**EXERCISE**
Transcribe exactly, and only, the lines that run from the one containing "never completed, as Stendhal apparently" through the end of the records.

[Items from a data source]
════════════════════

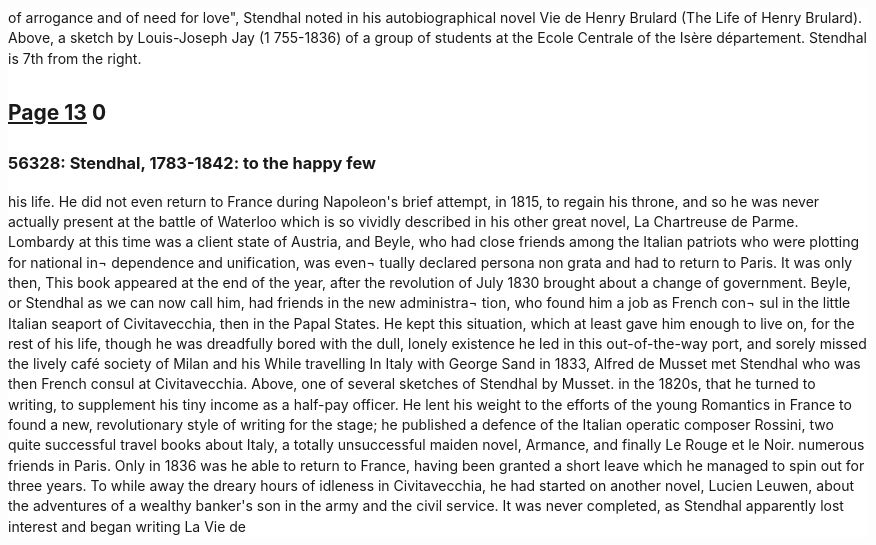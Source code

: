 of arrogance and of need for love", Stendhal noted in his autobiographical novel Vie de Henry Brulard
(The Life of Henry Brulard). Above, a sketch by Louis-Joseph Jay (1 755-1836) of a group of students
at the Ecole Centrale of the Isère département. Stendhal is 7th from the right.

## [Page 13](074704engo.pdf#page=13) 0

### 56328: Stendhal, 1783-1842: to the happy few

his life. He did not even return to France
during Napoleon's brief attempt, in
1815, to regain his throne, and so he was
never actually present at the battle of
Waterloo which is so vividly described in
his other great novel, La Chartreuse de
Parme.
Lombardy at this time was a client
state of Austria, and Beyle, who had
close friends among the Italian patriots
who were plotting for national in¬
dependence and unification, was even¬
tually declared persona non grata and
had to return to Paris. It was only then,
This book appeared at the end of the
year, after the revolution of July 1830
brought about a change of government.
Beyle, or Stendhal as we can now call
him, had friends in the new administra¬
tion, who found him a job as French con¬
sul in the little Italian seaport of
Civitavecchia, then in the Papal States.
He kept this situation, which at least gave
him enough to live on, for the rest of his
life, though he was dreadfully bored with
the dull, lonely existence he led in this
out-of-the-way port, and sorely missed
the lively café society of Milan and his
While travelling In Italy with George Sand in 1833, Alfred de Musset
met Stendhal who was then French consul at Civitavecchia. Above,
one of several sketches of Stendhal by Musset.
in the 1820s, that he turned to writing, to
supplement his tiny income as a half-pay
officer. He lent his weight to the efforts
of the young Romantics in France to
found a new, revolutionary style of
writing for the stage; he published a
defence of the Italian operatic composer
Rossini, two quite successful travel
books about Italy, a totally unsuccessful
maiden novel, Armance, and finally Le
Rouge et le Noir.
numerous friends in Paris. Only in 1836
was he able to return to France, having
been granted a short leave which he
managed to spin out for three years.
To while away the dreary hours of
idleness in Civitavecchia, he had started
on another novel, Lucien Leuwen, about
the adventures of a wealthy banker's son
in the army and the civil service. It was
never completed, as Stendhal apparently
lost interest and began writing La Vie de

════════════════════

**COMPLETED EXERCISE**
never completed, as Stendhal apparently
lost interest and began writing La Vie de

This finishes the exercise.